6En France, c’est dans le plaisir que l’on conclut les affaires. L’homme d’esprit qui l’aime & le goûte journellement, joint ordinairement l’équité & la bonté, à la politesse & à l’agrément, il devient philosophe, & quand on a la philosophie & la sensibilité, on est porté à faire du bien, à [203] faire des heureux ; parce qu’on n’estime plus que foiblement les fumées dont s’entêtent les foibles mortels. . . . . Le plaisir a fait les arts tels qu’ils sont, & les arts ont rendu célébres le petit nombre d’Empires où il s’est trouvé des Princes & des Ministres qui ont compris que l’on devoit les mettre au nombre des choses essentielles.

7Oui, lorsqu’un débauché s’avise de raconter ses bonnes fortunes, il ne mérite que du mépris & ne peut inspirer que de l’horreur.
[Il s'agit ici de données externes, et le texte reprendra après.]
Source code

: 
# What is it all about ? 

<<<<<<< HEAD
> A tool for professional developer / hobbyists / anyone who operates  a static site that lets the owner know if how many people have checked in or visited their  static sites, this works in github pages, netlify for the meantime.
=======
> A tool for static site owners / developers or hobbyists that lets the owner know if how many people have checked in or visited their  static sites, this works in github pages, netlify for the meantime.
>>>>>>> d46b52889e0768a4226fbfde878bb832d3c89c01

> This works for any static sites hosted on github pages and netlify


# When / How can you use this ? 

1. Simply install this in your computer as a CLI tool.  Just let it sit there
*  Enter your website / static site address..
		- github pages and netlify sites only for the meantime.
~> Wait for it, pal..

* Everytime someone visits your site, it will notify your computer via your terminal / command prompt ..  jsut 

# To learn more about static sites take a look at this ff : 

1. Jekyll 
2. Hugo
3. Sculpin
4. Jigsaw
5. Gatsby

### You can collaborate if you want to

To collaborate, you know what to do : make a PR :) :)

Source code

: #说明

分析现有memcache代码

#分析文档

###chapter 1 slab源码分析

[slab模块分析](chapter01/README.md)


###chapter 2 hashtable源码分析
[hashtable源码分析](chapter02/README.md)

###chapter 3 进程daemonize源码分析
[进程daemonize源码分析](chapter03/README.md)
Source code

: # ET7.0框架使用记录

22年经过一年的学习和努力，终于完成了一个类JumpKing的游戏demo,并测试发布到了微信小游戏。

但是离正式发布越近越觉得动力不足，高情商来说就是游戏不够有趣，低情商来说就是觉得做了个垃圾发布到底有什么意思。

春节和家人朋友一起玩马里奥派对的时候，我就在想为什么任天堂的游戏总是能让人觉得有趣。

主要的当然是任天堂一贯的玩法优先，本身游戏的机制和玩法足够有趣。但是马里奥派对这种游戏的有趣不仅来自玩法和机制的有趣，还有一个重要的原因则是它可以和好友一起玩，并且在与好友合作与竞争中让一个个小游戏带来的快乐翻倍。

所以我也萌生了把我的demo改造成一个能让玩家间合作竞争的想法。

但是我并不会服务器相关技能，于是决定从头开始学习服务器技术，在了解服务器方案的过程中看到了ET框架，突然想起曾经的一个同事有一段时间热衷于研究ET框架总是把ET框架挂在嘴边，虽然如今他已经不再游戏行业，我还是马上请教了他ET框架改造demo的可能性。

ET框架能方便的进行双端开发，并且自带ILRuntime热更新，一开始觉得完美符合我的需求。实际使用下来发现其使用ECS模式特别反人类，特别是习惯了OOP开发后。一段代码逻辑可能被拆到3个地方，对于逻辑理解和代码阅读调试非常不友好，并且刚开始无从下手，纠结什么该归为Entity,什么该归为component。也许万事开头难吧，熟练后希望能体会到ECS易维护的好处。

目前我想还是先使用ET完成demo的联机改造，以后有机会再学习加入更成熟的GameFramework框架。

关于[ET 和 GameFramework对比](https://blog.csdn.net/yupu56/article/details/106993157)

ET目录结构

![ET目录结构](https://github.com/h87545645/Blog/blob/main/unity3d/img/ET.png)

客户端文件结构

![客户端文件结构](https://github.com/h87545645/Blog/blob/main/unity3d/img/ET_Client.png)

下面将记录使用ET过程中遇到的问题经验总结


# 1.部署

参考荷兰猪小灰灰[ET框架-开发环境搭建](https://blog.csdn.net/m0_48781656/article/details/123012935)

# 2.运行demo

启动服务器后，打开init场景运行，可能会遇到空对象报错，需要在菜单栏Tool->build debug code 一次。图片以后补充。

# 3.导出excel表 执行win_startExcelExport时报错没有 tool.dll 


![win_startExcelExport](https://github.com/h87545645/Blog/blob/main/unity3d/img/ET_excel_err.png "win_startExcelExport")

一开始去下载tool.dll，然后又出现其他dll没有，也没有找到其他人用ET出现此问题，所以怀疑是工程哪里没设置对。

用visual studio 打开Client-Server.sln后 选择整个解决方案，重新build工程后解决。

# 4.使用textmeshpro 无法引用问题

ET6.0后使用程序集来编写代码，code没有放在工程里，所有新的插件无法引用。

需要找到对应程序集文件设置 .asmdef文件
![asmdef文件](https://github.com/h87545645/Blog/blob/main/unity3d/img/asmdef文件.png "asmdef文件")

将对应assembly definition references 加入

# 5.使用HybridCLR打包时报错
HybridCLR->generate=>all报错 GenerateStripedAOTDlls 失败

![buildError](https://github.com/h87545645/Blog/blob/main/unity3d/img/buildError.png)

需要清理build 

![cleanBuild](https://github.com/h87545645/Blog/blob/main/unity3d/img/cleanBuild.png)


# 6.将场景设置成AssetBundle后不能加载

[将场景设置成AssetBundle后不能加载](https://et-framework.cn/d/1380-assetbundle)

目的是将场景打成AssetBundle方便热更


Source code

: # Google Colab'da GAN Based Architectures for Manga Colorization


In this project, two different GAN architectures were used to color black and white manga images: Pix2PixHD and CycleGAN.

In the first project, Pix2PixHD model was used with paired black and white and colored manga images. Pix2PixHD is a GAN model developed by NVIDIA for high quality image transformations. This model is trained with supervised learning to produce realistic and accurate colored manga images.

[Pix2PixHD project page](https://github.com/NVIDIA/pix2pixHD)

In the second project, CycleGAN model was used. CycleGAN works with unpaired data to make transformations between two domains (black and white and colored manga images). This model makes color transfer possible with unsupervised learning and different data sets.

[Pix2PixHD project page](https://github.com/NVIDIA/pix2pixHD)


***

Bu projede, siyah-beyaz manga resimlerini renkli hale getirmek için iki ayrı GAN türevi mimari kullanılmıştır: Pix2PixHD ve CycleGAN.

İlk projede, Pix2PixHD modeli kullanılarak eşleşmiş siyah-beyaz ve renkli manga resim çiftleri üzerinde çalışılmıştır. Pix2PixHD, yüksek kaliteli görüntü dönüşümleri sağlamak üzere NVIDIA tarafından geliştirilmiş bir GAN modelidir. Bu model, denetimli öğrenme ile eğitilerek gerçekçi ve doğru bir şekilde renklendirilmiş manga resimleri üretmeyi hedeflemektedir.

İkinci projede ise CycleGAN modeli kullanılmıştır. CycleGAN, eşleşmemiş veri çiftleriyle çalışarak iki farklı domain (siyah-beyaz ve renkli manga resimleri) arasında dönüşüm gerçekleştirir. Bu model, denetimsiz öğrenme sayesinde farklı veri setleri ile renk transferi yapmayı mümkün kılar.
Si lui-même, dans l’âge avancé, retrouve un des objets qui contribuerent à son avilissement, il éprouve, en le voyant, ce sentiment affreux qu’il fait naître par ses récits ; & il est ordinaire que des plaisanteries grossieres, des complimens insultans, soient l’expression des sentimens & des pensées qui viennent l’accabler à son aspect. Mais les commerces que le vrai plaisir a fait, n’ont point une fin qui puisse arracher des remords, ni des injures ; la galanterie reste, pour remplacer le plaisir qu’on ne peut fixer, & l’on apprend même à plaire avec deux personnes que l’âge a mis dans cette situation. Elles se rencontrent avec une satisfaction dont l’honnêteté est le moindre témoignage ; souvent même elles s’entretiennent avec une confiance respectable, & si elles peuvent s’obliger mutuellement, il suffit que le hazard en fasse naître l’occasion ; l’esprit, ni l’artifice, n’auront pas besoin de s’employer pour en faire une obligation à celui des deux qui aura l’heureux pouvoir de la saisir. Voilà comme j’ai vû le plaisir finir dans les commerces qu’il avoir formés. J’oserois même dire, qu’il n’y a pas de plus honnêtes gens que les amans à qui la nature a donné une ame honnête & une imagination délicate ; & ces gens-là, [205] dans la vicillesse la plus reculée, sont encore vûs avec intérêt.

8Il est vrai que trop souvent l’homme d’esprit qui a préféré le plaisir à ses affaires, meurt ruiné, & ne laisse que des regrets à ses enfans. Mais il ne sera jamais obligé de se faire les reproches que le crime arrache aux scélérats dont parle ici l’Auteur. Il pourra bien finir par aller à l’Hôpital, mais il n’ira jamais à la Grêve. Ce tableau même qu’on nous présente ici est affreux, & suffiroit pour faire voir combien l’Auteur avoit mal vû le plaisir.

9Des Gentilshommes campagnards ne sont, dans aucun Pays du monde, des exemples à citer contre l’amour du plaisir. Lorsqu’un Prince, à Avignon, (Lettres de Madame du Noyer) fit si cruellement éprouver à son Hôte, jusqu’où peut aller la fureur de la débauche, il n’étoit pas encore aussi grossier, aussi yvre, aussi violent que finit toujours par l’être, dans ses parties, l’animal féroce qu’on designe par Gentilhomme campagnard. Mais cette férocité est bannie aujourd’hui de notre Nation, & le plaisir y a fait des hommes nouveaux.